■ **ACTIVITY**
Filter the records, keeping every line that has the string "normalsize".

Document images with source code

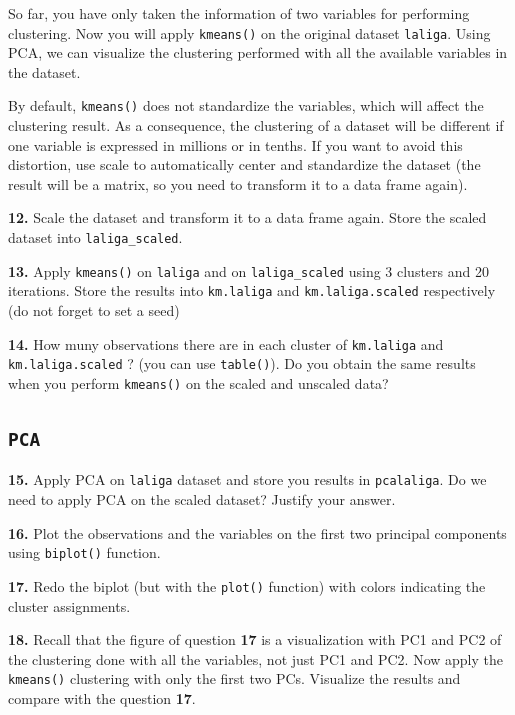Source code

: \documentclass[]{book}
\begin{document}
So far, you have only taken the information of two variables for
performing clustering. Now you will apply \texttt{kmeans()} on the
original dataset \texttt{laliga}. Using PCA, we can visualize the
clustering performed with all the available variables in the dataset.

By default, \texttt{kmeans()} does not standardize the variables, which
will affect the clustering result. As a consequence, the clustering of a
dataset will be different if one variable is expressed in millions or in
tenths. If you want to avoid this distortion, use scale to automatically
center and standardize the dataset (the result will be a matrix, so you
need to transform it to a data frame again).

\textbf{12.} Scale the dataset and transform it to a data frame again.
Store the scaled dataset into \texttt{laliga\_scaled}.

\textbf{13.} Apply \texttt{kmeans()} on \texttt{laliga} and on
\texttt{laliga\_scaled} using 3 clusters and 20 iterations. Store the
results into \texttt{km.laliga} and \texttt{km.laliga.scaled}
respectively (do not forget to set a seed)

\textbf{14.} How muny observations there are in each cluster of
\texttt{km.laliga} and \texttt{km.laliga.scaled} ? (you can use
\texttt{table()}). Do you obtain the same results when you perform
\texttt{kmeans()} on the scaled and unscaled data?

\subsection*{\texorpdfstring{\texttt{PCA}}{PCA}}\label{pca}

\textbf{15.} Apply PCA on \texttt{laliga} dataset and store you results
in \texttt{pcalaliga}. Do we need to apply PCA on the scaled dataset?
Justify your answer.

\textbf{16.} Plot the observations and the variables on the first two
principal components using \texttt{biplot()} function.

\textbf{17.} Redo the biplot (but with the \texttt{plot()} function)
with colors indicating the cluster assignments.

\textbf{18.} Recall that the figure of question \textbf{17} is a
visualization with PC1 and PC2 of the clustering done with all the
variables, not just PC1 and PC2. Now apply the \texttt{kmeans()}
clustering with only the first two PCs. Visualize the results and
compare with the question \textbf{17}.
\end{document}
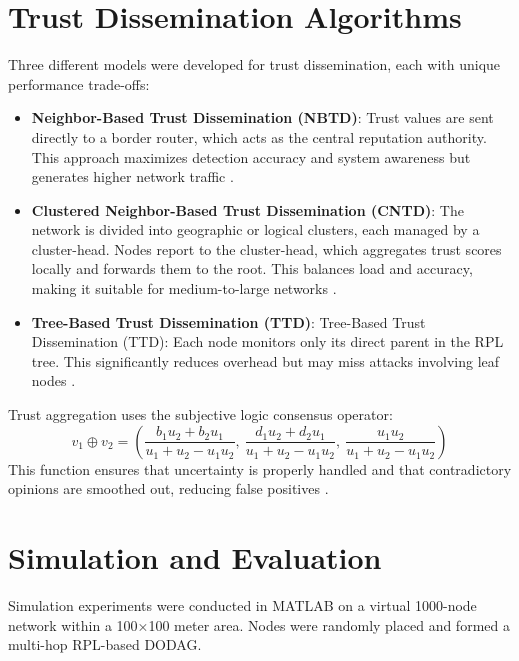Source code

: \documentclass[final,5p,times,twocolumn]{elsarticle}
\begin{document}
\section{Trust Dissemination Algorithms}
Three different models were developed for trust dissemination, each with unique performance trade-offs:
\begin{itemize}
  \item {\textbf{Neighbor-Based Trust Dissemination (NBTD)}}:
  {\normalsize Trust values are sent directly to a border router, which acts as the central reputation authority. This approach maximizes detection accuracy and system awareness but generates higher network traffic \cite{Khan2017}.}
  \item {\textbf{Clustered Neighbor-Based Trust Dissemination (CNTD)}}:
  {\normalsize The network is divided into geographic or logical clusters, each managed by a cluster-head. Nodes report to the cluster-head, which aggregates trust scores locally and forwards them to the root. This balances load and accuracy, making it suitable for medium-to-large networks \cite{Medjek2017}.}
  \item {\textbf{Tree-Based Trust Dissemination (TTD)}}:
  {\normalsize Tree-Based Trust Dissemination (TTD): Each node monitors only its direct parent in the RPL tree. This significantly reduces overhead but may miss attacks involving leaf nodes \cite{Ioulianou2022}.}
\end{itemize}

Trust aggregation uses the subjective logic consensus operator:
\begin{equation}
v_1 \oplus v_2 = 
\left(
\frac{b_1 u_2 + b_2 u_1}{u_1 + u_2 - u_1 u_2},\ 
\frac{d_1 u_2 + d_2 u_1}{u_1 + u_2 - u_1 u_2},\ 
\frac{u_1 u_2}{u_1 + u_2 - u_1 u_2}
\right)
\end{equation}
This function ensures that uncertainty is properly handled and that contradictory opinions are smoothed out, reducing false positives \cite{Ioulianou2022}.

\section{Simulation and Evaluation}
Simulation experiments were conducted in MATLAB on a virtual 1000-node network within a 100×100 meter area. Nodes were randomly placed and formed a multi-hop RPL-based DODAG.
\end{document}
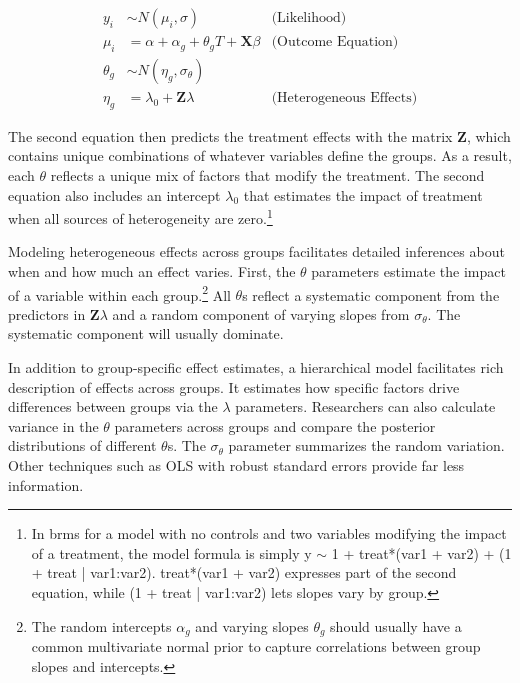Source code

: \documentclass[12pt]{article}
\begin{document}
\begin{equation}
\begin{aligned}
y_i &\sim N(\mu_i, \sigma) &\text{(Likelihood)} \\
\mu_i &= \alpha + \alpha_g + \theta_g \textit{T} + \textbf{X} \beta &\text{(Outcome Equation)}  \\
\theta_g &\sim N(\eta_g, \sigma_\theta) \\ 
\eta_g &= \lambda_0 + \textbf{Z} \lambda &\text{(Heterogeneous Effects)} 
\end{aligned}
\end{equation}


The second equation then predicts the treatment effects with the matrix \textbf{Z}, which contains unique combinations of whatever variables define the groups.  
As a result, each $\theta$ reflects a unique mix of factors that modify the treatment.
The second equation also includes an intercept $\lambda_0$ that estimates the impact of treatment when all sources of heterogeneity are zero.\footnote{In brms for a model with no controls and two variables modifying the impact of a treatment, the model formula is simply y $\sim$ 1 + treat*(var1 + var2) + (1 + treat | var1:var2). treat*(var1 + var2) expresses part of the second equation, while (1 + treat | var1:var2) lets slopes vary by group.}


Modeling heterogeneous effects across groups facilitates detailed inferences about when and how much an effect varies.
First, the $\theta$ parameters estimate the impact of a variable within each group.\footnote{The random intercepts $\alpha_g$ and varying slopes $\theta_g$ should usually have a common multivariate normal prior to capture correlations between group slopes and intercepts.}
All $\theta$s reflect a systematic component from the predictors in \textbf{Z}$\lambda$ and a random component of varying slopes from $\sigma_\theta$. 
The systematic component will usually dominate. 


In addition to group-specific effect estimates, a hierarchical model facilitates rich description of effects across groups. 
It estimates how specific factors drive differences between groups via the $\lambda$ parameters.
Researchers can also calculate variance in the $\theta$ parameters across groups and compare the posterior distributions of different $\theta$s. 
The $\sigma_\theta$ parameter summarizes the random variation. 
Other techniques such as OLS with robust standard errors provide far less information.
\end{document}
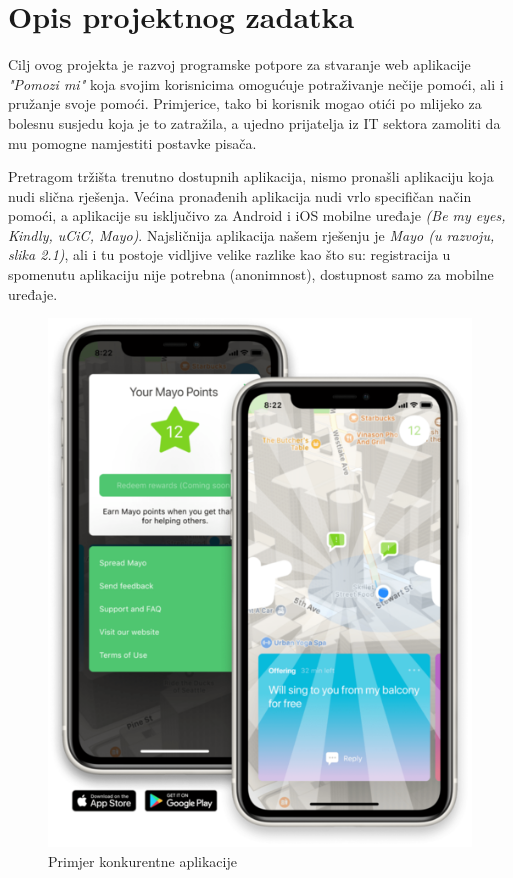 \chapter{Opis projektnog zadatka}


Cilj ovog projekta je razvoj programske potpore za stvaranje web aplikacije \textit{"Pomozi mi"} koja svojim korisnicima omogućuje potraživanje nečije pomoći, ali i pružanje svoje pomoći. 
Primjerice, tako bi korisnik mogao otići po mlijeko za bolesnu susjedu koja je to zatražila, a ujedno prijatelja iz IT sektora zamoliti da mu pomogne namjestiti postavke pisača. 

Pretragom tržišta trenutno dostupnih aplikacija, nismo pronašli aplikaciju koja nudi slična rješenja. Većina pronađenih aplikacija nudi vrlo specifičan način pomoći, a aplikacije su isključivo za Android i iOS mobilne uređaje \textit{(Be my eyes, Kindly, uCiC, Mayo)}. Najsličnija aplikacija našem rješenju je \textit{Mayo (u razvoju, slika 2.1)}, ali i tu postoje vidljive velike razlike kao što su: registracija u spomenutu aplikaciju nije potrebna (anonimnost), dostupnost samo za mobilne uređaje.\\


\begin{figure}[H]
	\includegraphics[scale=0.2]{slike/mayo-hero.PNG} %
	\centering
	\caption{Primjer konkurentne aplikacije}
\end{figure}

■ **ANSWER TO THIS TASK**
  {\normalsize Trust values are sent directly to a border router, which acts as the central reputation authority. This approach maximizes detection accuracy and system awareness but generates higher network traffic \cite{Khan2017}.}
  {\normalsize The network is divided into geographic or logical clusters, each managed by a cluster-head. Nodes report to the cluster-head, which aggregates trust scores locally and forwards them to the root. This balances load and accuracy, making it suitable for medium-to-large networks \cite{Medjek2017}.}
  {\normalsize Tree-Based Trust Dissemination (TTD): Each node monitors only its direct parent in the RPL tree. This significantly reduces overhead but may miss attacks involving leaf nodes \cite{Ioulianou2022}.}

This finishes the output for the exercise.